The framework and algorithm of GAAP are shown in Fig.1.

Figure 1 The framework of GAAP. seg, segment of cGOF; ref, reference; sc, scaffold/contig. Head (closed circle) and tail (open circle) vertices of the syntenic seg in each reference are sequentially connected with a dashed line indicating the permutation (order and orientation) of seg. The graph in the local scaffolding of ordered sc is built by connecting seg-ordered sc and unordered sc, where the links are higher than a certain cut-off. If a conflicted connection occurs, the priorities are seg-ordered by the order and link count. The line widths indicate the link count.The line widths indicate the link count. For each pair of scaffolds and contigs, sci and scj, there exist four types of connection between them, (i) head-to-head, [sci(-),scj(+)] or [scj(-),sci(+)]; (ii)head-to-tail, [sci(-),scj(-)] or [scj(-),sci(-)]; (iii) tail-to-head, [sci(+),scj(+)] or [scj(+),sci(+)]; (iv) tail-to-tail, [sci(+),scj(-)] or [scj(+),sci(-)]; where positive and negative signs indicate the relative orientation of assemblies.


Download

Source code of GAAP can be downloaded from github for free.
To test the performance of GAAP, example datasets are provided here.

Installation

GAAP is in Python scripts (Python version of 2.7 or above is required to run the program), so it is unnecessary to compile.
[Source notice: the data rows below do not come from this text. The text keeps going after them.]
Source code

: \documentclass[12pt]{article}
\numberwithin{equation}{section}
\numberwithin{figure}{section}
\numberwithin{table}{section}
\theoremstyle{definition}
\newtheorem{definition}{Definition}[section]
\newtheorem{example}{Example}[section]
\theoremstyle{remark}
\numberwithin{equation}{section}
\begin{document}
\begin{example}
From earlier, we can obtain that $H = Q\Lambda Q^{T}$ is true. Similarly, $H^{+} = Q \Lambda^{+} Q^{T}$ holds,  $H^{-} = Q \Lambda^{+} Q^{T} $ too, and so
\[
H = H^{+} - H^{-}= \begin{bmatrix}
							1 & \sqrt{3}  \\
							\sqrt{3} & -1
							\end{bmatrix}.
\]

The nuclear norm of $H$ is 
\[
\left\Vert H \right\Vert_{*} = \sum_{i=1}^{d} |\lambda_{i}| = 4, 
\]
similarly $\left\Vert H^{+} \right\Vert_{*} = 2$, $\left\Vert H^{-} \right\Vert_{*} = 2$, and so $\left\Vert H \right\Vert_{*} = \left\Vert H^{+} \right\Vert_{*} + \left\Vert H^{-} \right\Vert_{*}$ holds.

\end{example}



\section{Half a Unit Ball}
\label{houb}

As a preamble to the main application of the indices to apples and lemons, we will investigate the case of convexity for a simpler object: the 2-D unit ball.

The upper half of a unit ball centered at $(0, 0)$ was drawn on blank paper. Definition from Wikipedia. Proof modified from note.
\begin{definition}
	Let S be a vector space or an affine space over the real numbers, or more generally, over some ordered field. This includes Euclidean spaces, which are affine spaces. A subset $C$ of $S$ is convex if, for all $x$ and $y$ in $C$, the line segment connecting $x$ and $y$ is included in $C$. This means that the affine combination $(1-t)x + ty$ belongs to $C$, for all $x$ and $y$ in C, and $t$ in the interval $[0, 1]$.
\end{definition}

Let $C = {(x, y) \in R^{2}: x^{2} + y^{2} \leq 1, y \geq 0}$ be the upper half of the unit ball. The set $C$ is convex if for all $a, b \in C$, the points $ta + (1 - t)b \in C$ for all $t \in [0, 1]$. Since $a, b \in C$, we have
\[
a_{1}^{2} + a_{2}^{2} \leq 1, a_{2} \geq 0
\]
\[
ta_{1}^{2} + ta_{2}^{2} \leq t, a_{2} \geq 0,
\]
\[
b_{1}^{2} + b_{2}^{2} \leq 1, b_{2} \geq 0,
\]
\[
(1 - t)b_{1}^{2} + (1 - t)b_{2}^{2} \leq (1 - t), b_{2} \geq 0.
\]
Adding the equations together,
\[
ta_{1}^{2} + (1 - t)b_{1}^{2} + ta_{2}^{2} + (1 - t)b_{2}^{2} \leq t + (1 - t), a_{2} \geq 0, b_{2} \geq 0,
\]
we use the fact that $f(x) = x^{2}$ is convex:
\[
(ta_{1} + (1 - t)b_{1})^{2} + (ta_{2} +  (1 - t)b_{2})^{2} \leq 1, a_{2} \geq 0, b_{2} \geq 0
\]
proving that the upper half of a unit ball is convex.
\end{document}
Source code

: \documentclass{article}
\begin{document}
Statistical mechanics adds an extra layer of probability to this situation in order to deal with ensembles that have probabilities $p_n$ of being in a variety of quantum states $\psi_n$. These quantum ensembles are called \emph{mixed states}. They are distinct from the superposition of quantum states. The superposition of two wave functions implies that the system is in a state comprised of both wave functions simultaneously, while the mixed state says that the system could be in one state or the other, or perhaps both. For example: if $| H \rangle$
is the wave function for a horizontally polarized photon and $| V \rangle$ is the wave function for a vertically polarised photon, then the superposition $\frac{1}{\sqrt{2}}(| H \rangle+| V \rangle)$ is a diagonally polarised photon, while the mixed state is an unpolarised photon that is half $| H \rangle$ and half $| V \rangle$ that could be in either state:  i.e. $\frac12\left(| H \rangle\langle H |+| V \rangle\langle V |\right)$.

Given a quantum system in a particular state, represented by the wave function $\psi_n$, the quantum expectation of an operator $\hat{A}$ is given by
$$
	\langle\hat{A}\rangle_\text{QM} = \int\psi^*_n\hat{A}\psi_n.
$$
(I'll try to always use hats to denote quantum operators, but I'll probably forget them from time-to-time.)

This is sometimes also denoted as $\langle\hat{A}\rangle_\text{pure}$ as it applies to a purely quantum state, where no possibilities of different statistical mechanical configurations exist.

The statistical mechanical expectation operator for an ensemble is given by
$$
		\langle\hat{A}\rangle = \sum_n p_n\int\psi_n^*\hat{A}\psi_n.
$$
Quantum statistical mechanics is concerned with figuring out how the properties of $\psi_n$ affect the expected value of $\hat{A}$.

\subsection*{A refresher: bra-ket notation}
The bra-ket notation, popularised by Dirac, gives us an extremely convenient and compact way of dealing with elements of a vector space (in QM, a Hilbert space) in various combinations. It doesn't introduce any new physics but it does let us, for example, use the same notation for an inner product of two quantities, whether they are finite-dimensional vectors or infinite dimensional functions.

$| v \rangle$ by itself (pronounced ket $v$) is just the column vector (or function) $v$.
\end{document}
However, extra programs Bowtie2 and BLAT are required to run GAAP. Bowtie2 is available from http://bowtie-bio.sourceforge.net/bowtie2/index.shtml. BLAT is available from ftp://ftp.ncbi.nih.gov/blast/executables/release/.

Before start, put Bowtie2 and BLAT to your $PATH: 'export PATH=path-to-bowtie2:$PATH' and 'export PATH=path-to-blat:$PATH'.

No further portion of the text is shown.